The workshop led to additional work by several younger Inuits. From this work "has come this tremendous sense of awareness," said Smith. "They now know more about themselves than I do and that's much better.... If we can somehow involve people in self-study for their own benefit and for the benefit of their descendents, that would be the ultimate goal."
In 1973, Smith pursued her interest in tourism by placing a notice in the American Anthropological Association newsletter asking if anyone shared that interest. She and the twenty-eight people who replied held a symposium at the American Anthropological Association meeting in Mexico City in 1974. At the end of the day, the participants asked Smith to edit a book on the material discussed. That volume, Hosts and Guests: The Anthropology of Tourism, is today considered a classic in the field of international tourism.

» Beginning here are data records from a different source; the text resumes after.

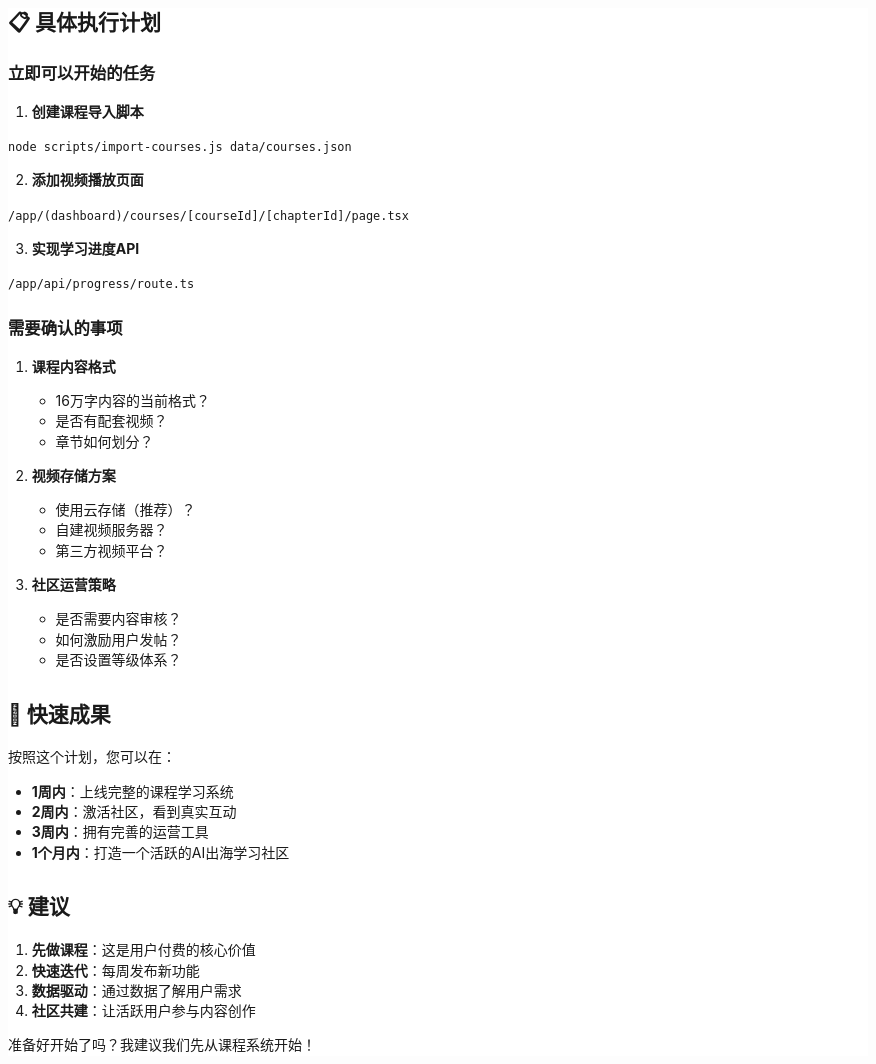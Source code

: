 ## 📋 具体执行计划

### 立即可以开始的任务

1. **创建课程导入脚本**
```bash
node scripts/import-courses.js data/courses.json
```

2. **添加视频播放页面**
```
/app/(dashboard)/courses/[courseId]/[chapterId]/page.tsx
```

3. **实现学习进度API**
```
/app/api/progress/route.ts
```

### 需要确认的事项

1. **课程内容格式**
   - 16万字内容的当前格式？
   - 是否有配套视频？
   - 章节如何划分？

2. **视频存储方案**
   - 使用云存储（推荐）？
   - 自建视频服务器？
   - 第三方视频平台？

3. **社区运营策略**
   - 是否需要内容审核？
   - 如何激励用户发帖？
   - 是否设置等级体系？

## 🎁 快速成果

按照这个计划，您可以在：
- **1周内**：上线完整的课程学习系统
- **2周内**：激活社区，看到真实互动
- **3周内**：拥有完善的运营工具
- **1个月内**：打造一个活跃的AI出海学习社区

## 💡 建议

1. **先做课程**：这是用户付费的核心价值
2. **快速迭代**：每周发布新功能
3. **数据驱动**：通过数据了解用户需求
4. **社区共建**：让活跃用户参与内容创作

准备好开始了吗？我建议我们先从课程系统开始！
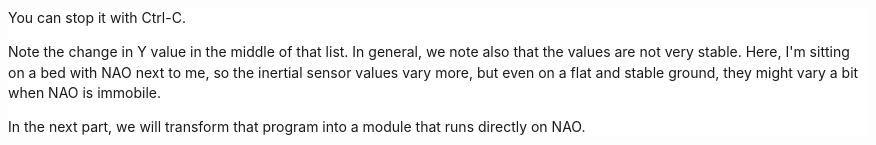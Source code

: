 You can stop it with Ctrl-C.

Note the change in Y value in the middle of that list. In general, we note also that the values are not very stable. Here, I'm sitting on a bed with NAO next to me, so the inertial sensor values vary more, but even on a flat and stable ground, they might vary a bit when NAO is immobile.

In the next part, we will transform that program into a module that runs directly on NAO.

International tourism raises land values and lures youth to cash jobs. Agriculture is often neglected, leading to the importation of prohibitively costly food. Fragile environments, such as Antarctica, are opened to tourists. Smith pointed out that it takes fifty years to build one inch of tundra, and only several hundred tourists in boots to quickly destroy it.
There are some voices for tradition, "saying heritage is a commodity that can be sold," said Smith, citing the proliferation of museums. In the Arctic, the Museum of the North combines Inuit history with folklore shows. "They have commodified culture and they're selling culture," Smith said.
This has led to renewed interest in basket making, carving, and working with skins. The language, which was dying, is now taught in schools, "so heritage has been preserved. I say that tourism is a major factor in this renaissance," said Smith.
Smith believes Helen Keller's statement, "The world is moved along not by the mighty shoves of a few, but the tiny pushes of each individual."
Smith's second path is community service. She worked on the development of the Chico Museum for ten years and plans to continue to be of service to Chico.
Her third path is organizing her historic slides and photos to be donated to an archive developed by the Society of Women Geographers. For example, Smith led a tour to Nepal in 1957, before it became the destination of international trekkers. At that time there were no hotels in Kathmandu, so they stayed at an orphanage. The only three cars in the city were owned by King Mahendra, who loaned the tour party his cars and drivers.
Smith quoted St. Augustine, "The world is a book. She who stays home reads only one page," and added, "My book has a lot of pages." Valene Smith will be adding pages to that book for years to come.